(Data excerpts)
((

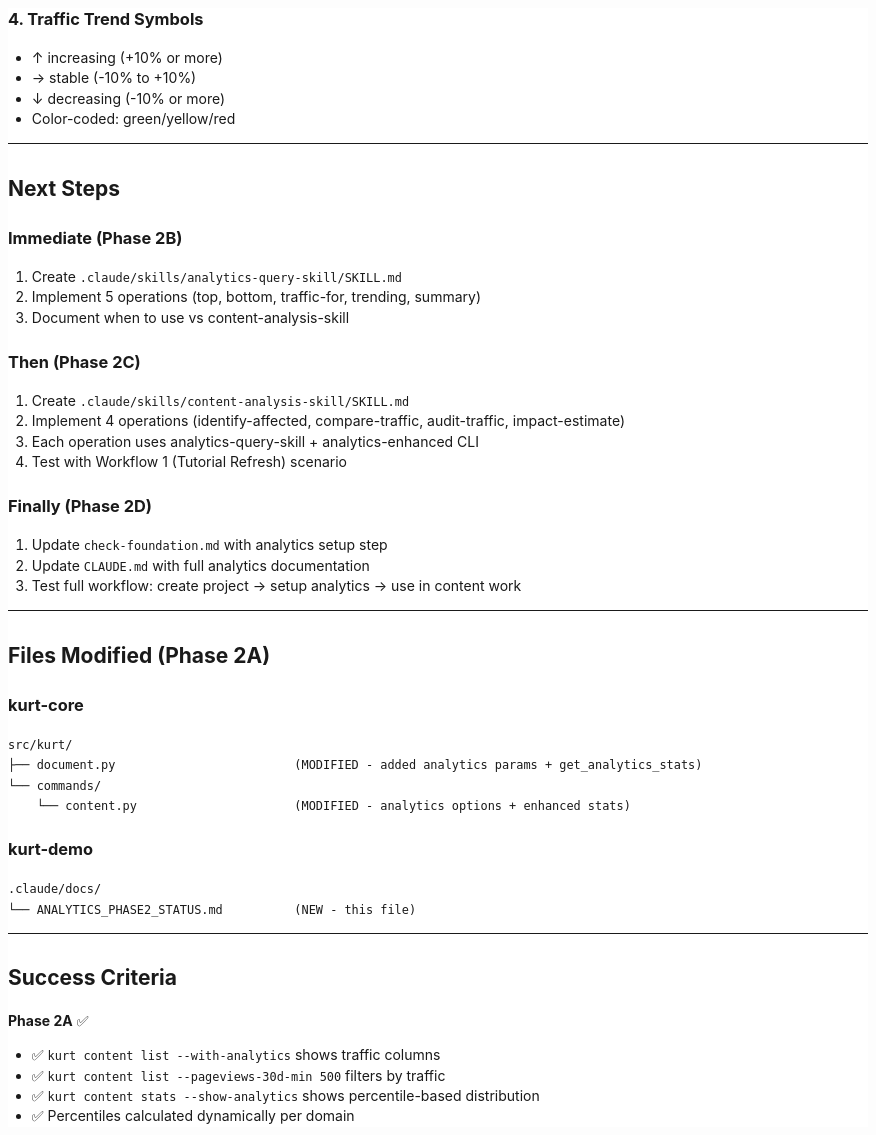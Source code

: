 ### 4. Traffic Trend Symbols
- ↑ increasing (+10% or more)
- → stable (-10% to +10%)
- ↓ decreasing (-10% or more)
- Color-coded: green/yellow/red

---

## Next Steps

### Immediate (Phase 2B)
1. Create `.claude/skills/analytics-query-skill/SKILL.md`
2. Implement 5 operations (top, bottom, traffic-for, trending, summary)
3. Document when to use vs content-analysis-skill

### Then (Phase 2C)
1. Create `.claude/skills/content-analysis-skill/SKILL.md`
2. Implement 4 operations (identify-affected, compare-traffic, audit-traffic, impact-estimate)
3. Each operation uses analytics-query-skill + analytics-enhanced CLI
4. Test with Workflow 1 (Tutorial Refresh) scenario

### Finally (Phase 2D)
1. Update `check-foundation.md` with analytics setup step
2. Update `CLAUDE.md` with full analytics documentation
3. Test full workflow: create project → setup analytics → use in content work

---

## Files Modified (Phase 2A)

### kurt-core
```
src/kurt/
├── document.py                         (MODIFIED - added analytics params + get_analytics_stats)
└── commands/
    └── content.py                      (MODIFIED - analytics options + enhanced stats)
```

### kurt-demo
```
.claude/docs/
└── ANALYTICS_PHASE2_STATUS.md          (NEW - this file)
```

---

## Success Criteria

**Phase 2A** ✅
- ✅ `kurt content list --with-analytics` shows traffic columns
- ✅ `kurt content list --pageviews-30d-min 500` filters by traffic
- ✅ `kurt content stats --show-analytics` shows percentile-based distribution
- ✅ Percentiles calculated dynamically per domain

))

* [Problem to work on] Set all of the records down once more, letter for letter, with the images removed.

* [Answer to this task]
Source code

: ### 4. Traffic Trend Symbols
- ↑ increasing (+10% or more)
- → stable (-10% to +10%)
- ↓ decreasing (-10% or more)
- Color-coded: green/yellow/red

---

## Next Steps

### Immediate (Phase 2B)
1. Create `.claude/skills/analytics-query-skill/SKILL.md`
2. Implement 5 operations (top, bottom, traffic-for, trending, summary)
3. Document when to use vs content-analysis-skill

### Then (Phase 2C)
1. Create `.claude/skills/content-analysis-skill/SKILL.md`
2. Implement 4 operations (identify-affected, compare-traffic, audit-traffic, impact-estimate)
3. Each operation uses analytics-query-skill + analytics-enhanced CLI
4. Test with Workflow 1 (Tutorial Refresh) scenario

### Finally (Phase 2D)
1. Update `check-foundation.md` with analytics setup step
2. Update `CLAUDE.md` with full analytics documentation
3. Test full workflow: create project → setup analytics → use in content work

---

## Files Modified (Phase 2A)

### kurt-core
```
src/kurt/
├── document.py                         (MODIFIED - added analytics params + get_analytics_stats)
└── commands/
    └── content.py                      (MODIFIED - analytics options + enhanced stats)
```

### kurt-demo
```
.claude/docs/
└── ANALYTICS_PHASE2_STATUS.md          (NEW - this file)
```

---

## Success Criteria

**Phase 2A** ✅
- ✅ `kurt content list --with-analytics` shows traffic columns
- ✅ `kurt content list --pageviews-30d-min 500` filters by traffic
- ✅ `kurt content stats --show-analytics` shows percentile-based distribution
- ✅ Percentiles calculated dynamically per domain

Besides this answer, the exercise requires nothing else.